No that didn't work.

Just click here then: http://momito.netfirms.com/ricer.jpg


----------



## Equivocal (Sep 6, 2002)

not really rare. its the infinity grill, ask liuspeed for one, or check ebay.


----------



## MomoB12 (Jul 22, 2003)

Ahh I see... I was just curious, I'm from Mexico and we had these as stock on '00 Sentras. And the clear headlights/corners combo too were stock


----------



## ReVerm (Jan 13, 2003)

Yeah. The Japanese Sunny has that too.
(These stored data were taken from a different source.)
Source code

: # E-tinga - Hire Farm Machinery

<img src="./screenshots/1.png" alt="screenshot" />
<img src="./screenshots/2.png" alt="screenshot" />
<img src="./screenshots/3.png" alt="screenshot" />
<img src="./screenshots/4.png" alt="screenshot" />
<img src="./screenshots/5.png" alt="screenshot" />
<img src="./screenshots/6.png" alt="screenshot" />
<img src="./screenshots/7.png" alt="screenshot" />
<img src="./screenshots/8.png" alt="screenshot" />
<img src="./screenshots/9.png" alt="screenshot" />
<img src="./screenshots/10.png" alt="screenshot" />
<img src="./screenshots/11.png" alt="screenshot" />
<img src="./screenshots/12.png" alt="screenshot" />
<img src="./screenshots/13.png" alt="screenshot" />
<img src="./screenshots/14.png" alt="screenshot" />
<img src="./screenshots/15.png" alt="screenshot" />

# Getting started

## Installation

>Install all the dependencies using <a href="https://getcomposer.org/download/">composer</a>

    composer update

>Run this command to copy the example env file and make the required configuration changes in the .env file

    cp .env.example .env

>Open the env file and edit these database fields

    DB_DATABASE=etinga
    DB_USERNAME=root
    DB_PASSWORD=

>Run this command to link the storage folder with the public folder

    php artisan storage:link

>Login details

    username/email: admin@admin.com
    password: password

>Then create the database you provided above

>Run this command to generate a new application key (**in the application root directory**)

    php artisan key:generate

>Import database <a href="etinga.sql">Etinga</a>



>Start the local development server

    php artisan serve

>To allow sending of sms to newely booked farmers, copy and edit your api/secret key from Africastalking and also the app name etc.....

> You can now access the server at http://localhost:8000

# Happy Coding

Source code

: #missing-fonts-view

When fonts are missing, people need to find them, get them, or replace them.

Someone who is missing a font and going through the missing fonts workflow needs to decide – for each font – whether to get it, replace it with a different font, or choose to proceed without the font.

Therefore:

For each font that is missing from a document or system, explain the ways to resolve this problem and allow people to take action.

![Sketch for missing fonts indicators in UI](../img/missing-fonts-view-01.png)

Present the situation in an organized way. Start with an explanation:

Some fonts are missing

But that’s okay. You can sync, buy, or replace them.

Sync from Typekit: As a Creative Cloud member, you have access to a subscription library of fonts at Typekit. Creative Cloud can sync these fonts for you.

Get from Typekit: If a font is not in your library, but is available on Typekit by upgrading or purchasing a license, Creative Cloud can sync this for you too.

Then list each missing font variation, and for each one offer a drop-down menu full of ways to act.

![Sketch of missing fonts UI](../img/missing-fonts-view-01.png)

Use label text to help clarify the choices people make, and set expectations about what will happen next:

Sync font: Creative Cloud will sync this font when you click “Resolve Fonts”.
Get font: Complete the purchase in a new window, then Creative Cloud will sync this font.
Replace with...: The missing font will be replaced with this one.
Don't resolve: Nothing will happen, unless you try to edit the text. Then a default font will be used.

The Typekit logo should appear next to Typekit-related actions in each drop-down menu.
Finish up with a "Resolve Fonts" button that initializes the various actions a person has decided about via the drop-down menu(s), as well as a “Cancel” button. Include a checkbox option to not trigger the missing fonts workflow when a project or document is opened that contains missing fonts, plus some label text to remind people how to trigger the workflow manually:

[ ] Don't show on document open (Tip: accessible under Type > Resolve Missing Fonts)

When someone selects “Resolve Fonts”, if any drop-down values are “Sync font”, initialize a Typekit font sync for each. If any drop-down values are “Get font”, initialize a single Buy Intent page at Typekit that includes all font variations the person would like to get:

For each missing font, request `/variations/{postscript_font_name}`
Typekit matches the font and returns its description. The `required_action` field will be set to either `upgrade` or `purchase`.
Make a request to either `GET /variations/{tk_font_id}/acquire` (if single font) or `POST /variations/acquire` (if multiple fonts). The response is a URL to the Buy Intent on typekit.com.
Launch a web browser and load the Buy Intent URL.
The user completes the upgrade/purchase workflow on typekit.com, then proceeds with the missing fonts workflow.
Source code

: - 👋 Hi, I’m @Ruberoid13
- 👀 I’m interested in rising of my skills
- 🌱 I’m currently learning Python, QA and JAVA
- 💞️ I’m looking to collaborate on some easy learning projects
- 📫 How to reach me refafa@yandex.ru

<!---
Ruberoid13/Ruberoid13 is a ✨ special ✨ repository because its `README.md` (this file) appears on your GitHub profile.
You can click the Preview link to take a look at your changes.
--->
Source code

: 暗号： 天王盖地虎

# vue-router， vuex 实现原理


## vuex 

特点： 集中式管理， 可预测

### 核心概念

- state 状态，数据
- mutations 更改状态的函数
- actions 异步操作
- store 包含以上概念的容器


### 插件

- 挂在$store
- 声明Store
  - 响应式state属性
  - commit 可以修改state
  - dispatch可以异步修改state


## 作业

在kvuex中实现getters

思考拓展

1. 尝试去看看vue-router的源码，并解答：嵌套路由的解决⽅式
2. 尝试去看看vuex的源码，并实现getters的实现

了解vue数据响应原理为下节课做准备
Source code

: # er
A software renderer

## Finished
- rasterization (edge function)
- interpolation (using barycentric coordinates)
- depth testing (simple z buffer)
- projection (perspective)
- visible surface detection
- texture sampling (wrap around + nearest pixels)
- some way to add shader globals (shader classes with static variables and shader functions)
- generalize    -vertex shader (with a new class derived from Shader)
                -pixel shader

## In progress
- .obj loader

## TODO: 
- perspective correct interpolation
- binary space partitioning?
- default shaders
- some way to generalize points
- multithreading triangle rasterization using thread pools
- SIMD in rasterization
I suppose it gives it more of a prestigious look.


----------



## johnebp (May 8, 2003)

www.mossyperformance.com has it too.


----------



## Exalta (Jan 21, 2003)

That's the Sunny grille..also known in the states as a "Lucino" grille..


----------



## NittyNissan (Oct 2, 2003)

where can I get one of those?


----------



## dry (Oct 21, 2002)

is there a lip on the front of that GTR kit? also if your in Mex... how much could you get taht kit for form like a junkyard?


----------



## LIUSPEED (May 29, 2002)

mossy has them i have them..

i sell it for cheaper than mossy does.


----------



## Playa123 (Jul 27, 2003)

Yeah a pretty popular replacement grille, looks like the infiniti style, and really adds an class to the car


----------



## holy200sx (Jan 8, 2003)

i got in a kick ass deal on ebay, for like.. 1$ starting bid.. won it for around 30 bucks


----------



## xt_out (Jun 23, 2003)

DryBoy said:


> *is there a lip on the front of that GTR kit? also if your in Mex... how much could you get taht kit for form like a junkyard? *


yeah. i wanna know too about junkyard prices!!!








courtesy of katanas site, which im looking at right now.
lip is like that, BUT THOSE FOG LIGHTS FIT SO NICE, i'd like to know where they came from!!! red car= really nice looking car. just needs to be lowered a little more.


----------